Records to process ▸

──────────────────────────────

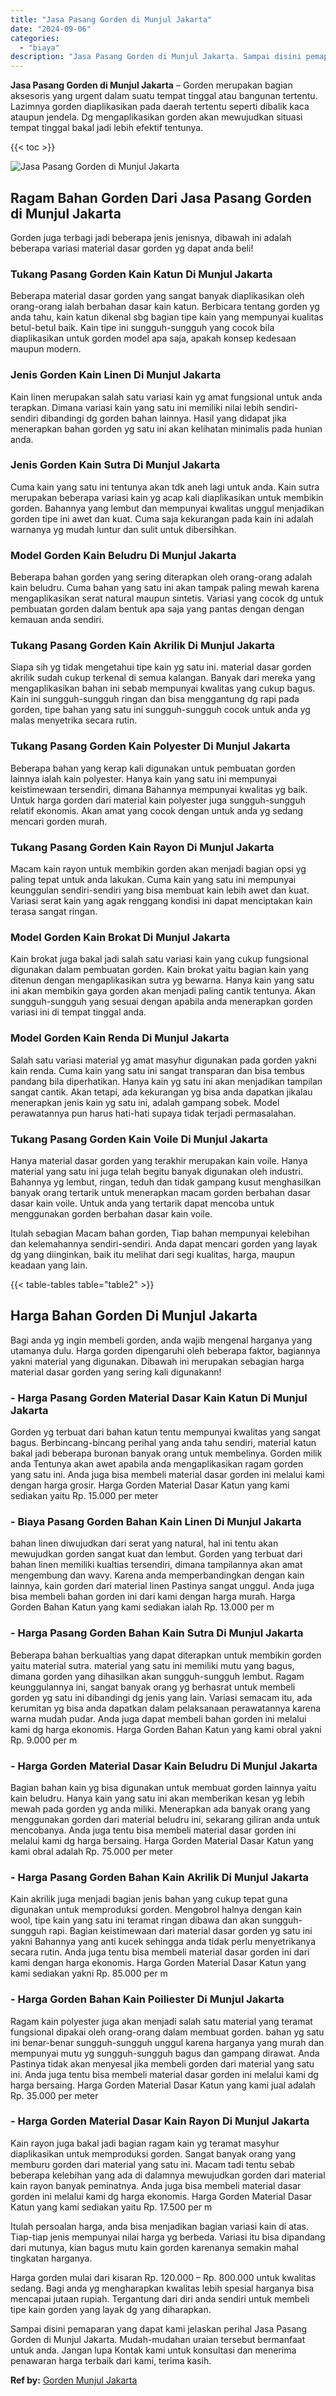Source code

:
 ```yaml
---
title: "Jasa Pasang Gorden di Munjul Jakarta"
date: "2024-09-06"
categories: 
  - "biaya"
description: "Jasa Pasang Gorden di Munjul Jakarta. Sampai disini pemaparan yang dapat kami jelaskan perihal Jasa Pasang Gorden di Munjul Jakarta. Mudah-mudahan uraian ter..."
---
```


**Jasa Pasang Gorden di Munjul Jakarta** – Gorden merupakan bagian aksesoris yang urgent dalam suatu tempat tinggal atau bangunan tertentu. Lazimnya gorden diaplikasikan pada daerah tertentu seperti dibalik kaca ataupun jendela. Dg mengaplikasikan gorden akan mewujudkan situasi tempat tinggal bakal jadi lebih efektif tentunya.

{{< toc >}}

![Jasa Pasang Gorden di Munjul Jakarta](/images/pasang-gorden-murah24.png)

## Ragam Bahan Gorden Dari Jasa Pasang Gorden di Munjul Jakarta

Gorden juga terbagi jadi beberapa jenis jenisnya, dibawah ini adalah beberapa variasi material dasar gorden yg dapat anda beli!

### Tukang Pasang Gorden Kain Katun Di Munjul Jakarta

Beberapa material dasar gorden yang sangat banyak diaplikasikan oleh orang-orang ialah berbahan dasar kain katun. Berbicara tentang gorden yg anda tahu, kain katun dikenal sbg bagian tipe kain yang mempunyai kualitas betul-betul baik. Kain tipe ini sungguh-sungguh yang cocok bila diaplikasikan untuk gorden model apa saja, apakah konsep kedesaan maupun modern.

### Jenis Gorden Kain Linen Di Munjul Jakarta

Kain linen merupakan salah satu variasi kain yg amat fungsional untuk anda terapkan. Dimana variasi kain yang satu ini memiliki nilai lebih sendiri-sendiri dibandingi dg gorden bahan lainnya. Hasil yang didapat jika menerapkan bahan gorden yg satu ini akan kelihatan minimalis pada hunian anda.

### Jenis Gorden Kain Sutra Di Munjul Jakarta

Cuma kain yang satu ini tentunya akan tdk aneh lagi untuk anda. Kain sutra merupakan beberapa variasi kain yg acap kali diaplikasikan untuk membikin gorden. Bahannya yang lembut dan mempunyai kwalitas unggul menjadikan gorden tipe ini awet dan kuat. Cuma saja kekurangan pada kain ini adalah warnanya yg mudah luntur dan sulit untuk dibersihkan.

### Model Gorden Kain Beludru Di Munjul Jakarta

Beberapa bahan gorden yang sering diterapkan oleh orang-orang adalah kain beludru. Cuma bahan yang satu ini akan tampak paling mewah karena mengaplikasikan serat natural maupun sintetis. Variasi yang cocok dg untuk pembuatan gorden dalam bentuk apa saja yang pantas dengan dengan kemauan anda sendiri.

### Tukang Pasang Gorden Kain Akrilik Di Munjul Jakarta

Siapa sih yg tidak mengetahui tipe kain yg satu ini. material dasar gorden akrilik sudah cukup terkenal di semua kalangan. Banyak dari mereka yang mengaplikasikan bahan ini sebab mempunyai kwalitas yang cukup bagus. Kain ini sungguh-sungguh ringan dan bisa menggantung dg rapi pada gorden, tipe bahan yang satu ini sungguh-sungguh cocok untuk anda yg malas menyetrika secara rutin.

### Tukang Pasang Gorden Kain Polyester Di Munjul Jakarta

Beberapa bahan yang kerap kali digunakan untuk pembuatan gorden lainnya ialah kain polyester. Hanya kain yang satu ini mempunyai keistimewaan tersendiri, dimana Bahannya mempunyai kwalitas yg baik. Untuk harga gorden dari material kain polyester juga sungguh-sungguh relatif ekonomis. Akan amat yang cocok dengan untuk anda yg sedang mencari gorden murah.

### Tukang Pasang Gorden Kain Rayon Di Munjul Jakarta

Macam kain rayon untuk membikin gorden akan menjadi bagian opsi yg paling tepat untuk anda lakukan. Cuma kain yang satu ini mempunyai keunggulan sendiri-sendiri yang bisa membuat kain lebih awet dan kuat. Variasi serat kain yang agak renggang kondisi ini dapat menciptakan kain terasa sangat ringan.

### Model Gorden Kain Brokat Di Munjul Jakarta

Kain brokat juga bakal jadi salah satu variasi kain yang cukup fungsional digunakan dalam pembuatan gorden. Kain brokat yaitu bagian kain yang ditenun dengan mengaplikasikan sutra yg bewarna. Hanya kain yang satu ini akan membikin gaya gorden akan menjadi paling cantik tentunya. Akan sungguh-sungguh yang sesuai dengan apabila anda menerapkan gorden variasi ini di tempat tinggal anda.

### Model Gorden Kain Renda Di Munjul Jakarta

Salah satu variasi material yg amat masyhur digunakan pada gorden yakni kain renda. Cuma kain yang satu ini sangat transparan dan bisa tembus pandang bila diperhatikan. Hanya kain yg satu ini akan menjadikan tampilan sangat cantik. Akan tetapi, ada kekurangan yg bisa anda dapatkan jikalau menerapkan jenis kain yg satu ini, adalah gampang sobek. Model perawatannya pun harus hati-hati supaya tidak terjadi permasalahan.

### Tukang Pasang Gorden Kain Voile Di Munjul Jakarta

Hanya material dasar gorden yang terakhir merupakan kain voile. Hanya material yang satu ini juga telah begitu banyak digunakan oleh industri. Bahannya yg lembut, ringan, teduh dan tidak gampang kusut menghasilkan banyak orang tertarik untuk menerapkan macam gorden berbahan dasar dasar kain voile. Untuk anda yang tertarik dapat mencoba untuk menggunakan gorden berbahan dasar kain voile.

Itulah sebagian Macam bahan gorden, Tiap bahan mempunyai kelebihan dan kelemahannya sendiri-sendiri. Anda dapat mencari gorden yang layak dg yang diinginkan, baik itu melihat dari segi kualitas, harga, maupun keadaan yang lain.

{{< table-tables table="table2" >}}

## Harga Bahan Gorden Di Munjul Jakarta

Bagi anda yg ingin membeli gorden, anda wajib mengenal harganya yang utamanya dulu. Harga gorden dipengaruhi oleh beberapa faktor, bagiannya yakni material yang digunakan. Dibawah ini merupakan sebagian harga material dasar gorden yang sering kali digunakann!

### \- Harga Pasang Gorden Material Dasar Kain Katun Di Munjul Jakarta

Gorden yg terbuat dari bahan katun tentu mempunyai kwalitas yang sangat bagus. Berbincang-bincang perihal yang anda tahu sendiri, material katun bakal jadi beberapa buronan banyak orang untuk membelinya. Gorden milik anda Tentunya akan awet apabila anda mengaplikasikan ragam gorden yang satu ini. Anda juga bisa membeli material dasar gorden ini melalui kami dengan harga grosir. Harga Gorden Material Dasar Katun yang kami sediakan yaitu Rp. 15.000 per meter

### \- Biaya Pasang Gorden Bahan Kain Linen Di Munjul Jakarta

bahan linen diwujudkan dari serat yang natural, hal ini tentu akan mewujudkan gorden sangat kuat dan lembut. Gorden yang terbuat dari bahan linen memiliki kualtias tersendiri, dimana tampilannya akan amat mengembung dan wavy. Karena anda memperbandingkan dengan kain lainnya, kain gorden dari material linen Pastinya sangat unggul. Anda juga bisa membeli bahan gorden ini dari kami dengan harga murah. Harga Gorden Bahan Katun yang kami sediakan ialah Rp. 13.000 per m

### \- Harga Pasang Gorden Bahan Kain Sutra Di Munjul Jakarta

Beberapa bahan berkualtias yang dapat diterapkan untuk membikin gorden yaitu material sutra. material yang satu ini memiliki mutu yang bagus, dimana gorden yang dihasilkan akan sungguh-sungguh lembut. Ragam keunggulannya ini, sangat banyak orang yg berhasrat untuk membeli gorden yg satu ini dibandingi dg jenis yang lain. Variasi semacam itu, ada kerumitan yg bisa anda dapatkan dalam pelaksanaan perawatannya karena warna mudah pudar. Anda juga dapat membeli bahan gorden ini melalui kami dg harga ekonomis. Harga Gorden Bahan Katun yang kami obral yakni Rp. 9.000 per m

### \- Harga Gorden Material Dasar Kain Beludru Di Munjul Jakarta

Bagian bahan kain yg bisa digunakan untuk membuat gorden lainnya yaitu kain beludru. Hanya kain yang satu ini akan memberikan kesan yg lebih mewah pada gorden yg anda miliki. Menerapkan ada banyak orang yang menggunakan gorden dari material beludru ini, sekarang giliran anda untuk mencobanya. Anda juga tentu bisa membeli material dasar gorden ini melalui kami dg harga bersaing. Harga Gorden Material Dasar Katun yang kami obral adalah Rp. 75.000 per meter

### \- Harga Pasang Gorden Bahan Kain Akrilik Di Munjul Jakarta

Kain akrilik juga menjadi bagian jenis bahan yang cukup tepat guna digunakan untuk memproduksi gorden. Mengobrol halnya dengan kain wool, tipe kain yang satu ini teramat ringan dibawa dan akan sungguh-sungguh rapi. Bagian keistimewaan dari material dasar gorden yg satu ini yakni Bahannya yang anti kucek sehingga anda tidak perlu menyetrikanya secara rutin. Anda juga tentu bisa membeli material dasar gorden ini dari kami dengan harga ekonomis. Harga Gorden Material Dasar Katun yang kami sediakan yakni Rp. 85.000 per m

### \- Harga Gorden Bahan Kain Poiliester Di Munjul Jakarta

Ragam kain polyester juga akan menjadi salah satu material yang teramat fungsional dipakai oleh orang-orang dalam membuat gorden. bahan yg satu ini benar-benar sungguh-sungguh unggul karena harganya yang murah dan mempunyai mutu yg sungguh-sungguh bagus dan gampang dirawat. Anda Pastinya tidak akan menyesal jika membeli gorden dari material yang satu ini. Anda juga tentu bisa membeli material dasar gorden ini melalui kami dg harga bersaing. Harga Gorden Material Dasar Katun yang kami jual adalah Rp. 35.000 per meter

### \- Harga Gorden Material Dasar Kain Rayon Di Munjul Jakarta

Kain rayon juga bakal jadi bagian ragam kain yg teramat masyhur diaplikasikan untuk memproduksi gorden. Sangat banyak orang yang memburu gorden dari material yang satu ini. Macam tadi tentu sebab beberapa kelebihan yang ada di dalamnya mewujudkan gorden dari material kain rayon banyak peminatnya. Anda juga bisa membeli material dasar gorden ini melalui kami dg harga ekonomis. Harga Gorden Material Dasar Katun yang kami sediakan yaitu Rp. 17.500 per m

Itulah persoalan harga, anda bisa menjadikan bagian variasi kain di atas. Tiap-tiap jenis mempunyai nilai harga yg berbeda. Variasi itu bisa dipandang dari mutunya, kian bagus mutu kain gorden karenanya semakin mahal tingkatan harganya.

Harga gorden mulai dari kisaran Rp. 120.000 – Rp. 800.000 untuk kwalitas sedang. Bagi anda yg mengharapkan kwalitas lebih spesial harganya bisa mencapai jutaan rupiah. Tergantung dari diri anda sendiri untuk membeli tipe kain gorden yang layak dg yang diharapkan.

Sampai disini pemaparan yang dapat kami jelaskan perihal Jasa Pasang Gorden di Munjul Jakarta. Mudah-mudahan uraian tersebut bermanfaat untuk anda. Jangan lupa Kontak kami untuk konsultasi dan menerima penawaran harga terbaik dari kami, terima kasih.

**Ref by:**  [Gorden  Munjul Jakarta](https://id.wikipedia.org/wiki/Gorden)
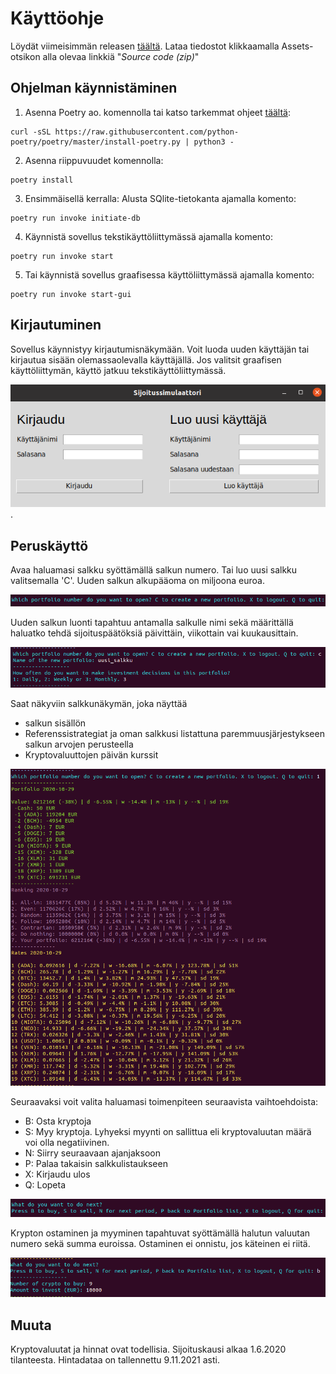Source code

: # Käyttöohje
Löydät viimeisimmän releasen [täältä](https://github.com/ramipiik/ot-harjoitustyo/releases). Lataa tiedostot klikkaamalla Assets-otsikon alla olevaa linkkiä "_Source code (zip)_"

## Ohjelman käynnistäminen
1. Asenna Poetry ao. komennolla tai katso tarkemmat ohjeet [täältä](https://python-poetry.org/docs/#installation): 
```
curl -sSL https://raw.githubusercontent.com/python-poetry/poetry/master/install-poetry.py | python3 -
```

2. Asenna riippuvuudet komennolla:
```
poetry install
```

3. Ensimmäisellä kerralla: Alusta SQlite-tietokanta ajamalla komento:
```
poetry run invoke initiate-db
```

4. Käynnistä sovellus tekstikäyttöliittymässä ajamalla komento:
```
poetry run invoke start
```

5. Tai käynnistä sovellus graafisessa käyttöliittymässä ajamalla komento:
```
poetry run invoke start-gui
```
## Kirjautuminen
Sovellus käynnistyy kirjautumisnäkymään. Voit luoda uuden käyttäjän tai kirjautua sisään olemassaolevalla käyttäjällä. Jos valitsit graafisen käyttöliittymän, käyttö jatkuu tekstikäyttöliittymässä.  

![kirjautumisnäkymä](https://github.com/ramipiik/ot-harjoitustyo/blob/main/dokumentaatio/kuvat/Kirjautumisn%C3%A4kym%C3%A4.png).  

## Peruskäyttö
Avaa haluamasi salkku syöttämällä salkun numero. Tai luo uusi salkku valitsemalla 'C'. Uuden salkun alkupääoma on miljoona euroa.  
  
![Valitse salkku](https://github.com/ramipiik/ot-harjoitustyo/blob/main/dokumentaatio/kuvat/Valitse%20salkku.png)
  
Uuden salkun luonti tapahtuu antamalla salkulle nimi sekä määrittällä haluatko tehdä sijoituspäätöksiä päivittäin, viikottain vai kuukausittain.  
  
![Uusi salkku](https://github.com/ramipiik/ot-harjoitustyo/blob/main/dokumentaatio/kuvat/Uusi%20salkku.png)  
  
Saat näkyviin salkkunäkymän, joka näyttää
* salkun sisällön
* Referenssistrategiat ja oman salkkusi listattuna paremmuusjärjestykseen salkun arvojen perusteella
* Kryptovaluuttojen päivän kurssit  
  
![Salkkunäkymä](https://github.com/ramipiik/ot-harjoitustyo/blob/main/dokumentaatio/kuvat/Salkkun%C3%A4kym%C3%A4.png)  
  
Seuraavaksi voit valita haluamasi toimenpiteen seuraavista vaihtoehdoista:
* B: Osta kryptoja
* S: Myy kryptoja. Lyhyeksi myynti on sallittua eli kryptovaluutan määrä voi olla negatiivinen.
* N: Siirry seuraavaan ajanjaksoon
* P: Palaa takaisin salkkulistaukseen
* X: Kirjaudu ulos
* Q: Lopeta
  
![Toimenpide](https://github.com/ramipiik/ot-harjoitustyo/blob/main/dokumentaatio/kuvat/Toimenpide.png)  
  
Krypton ostaminen ja myyminen tapahtuvat syöttämällä halutun valuutan numero sekä summa euroissa. Ostaminen ei onnistu, jos käteinen ei riitä.    

![Osto](https://github.com/ramipiik/ot-harjoitustyo/blob/main/dokumentaatio/kuvat/Osto.png)  
  
## Muuta
Kryptovaluutat ja hinnat ovat todellisia. Sijoituskausi alkaa 1.6.2020 tilanteesta. Hintadataa on tallennettu 9.11.2021 asti.
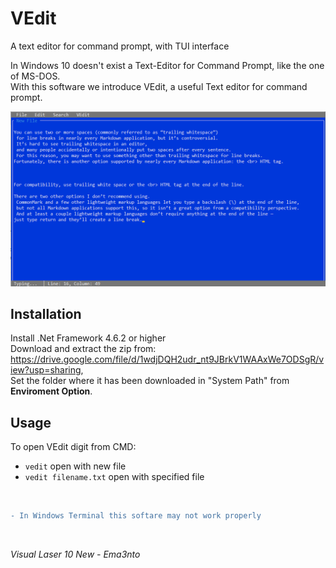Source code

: # VEdit
A text editor for command prompt, with TUI interface

In Windows 10 doesn't exist a Text-Editor for Command Prompt, like the one of MS-DOS. <br/>
With this software we introduce VEdit, a useful Text editor for command prompt.

<img src="Vedit.png" alt="Screen about VEdit" width="750"/>

<br/>

## Installation
Install .Net Framework 4.6.2 or higher <br>
Download and extract the zip from: https://drive.google.com/file/d/1wdjDQH2udr_nt9JBrkV1WAAxWe7ODSgR/view?usp=sharing, <br>
Set the folder where it has been downloaded in "System Path" from **Enviroment Option**.

## Usage
To open VEdit digit from CMD:
- ```vedit``` open with new file
- ```vedit filename.txt``` open with specified file
<br/>

```diff
- In Windows Terminal this softare may not work properly
```

<br/>

_Visual Laser 10 New - Ema3nto_
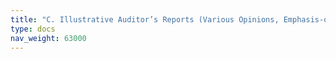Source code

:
 ```yaml
---
title: "C. Illustrative Auditor’s Reports (Various Opinions, Emphasis-of-Matter, etc.)"
type: docs
nav_weight: 63000
---
```

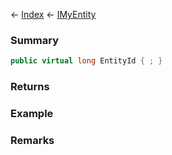 ← [Index](Api-Index) ← [IMyEntity](VRage.Game.ModAPI.Ingame.IMyEntity)

### Summary

```csharp
public virtual long EntityId { ; }
```

### Returns

### Example

### Remarks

──────────────────────────────

What needs to be done ▸
Give the number of lines in the data that contain the word "terbuat", and add no other text.

Response to this task ▸
2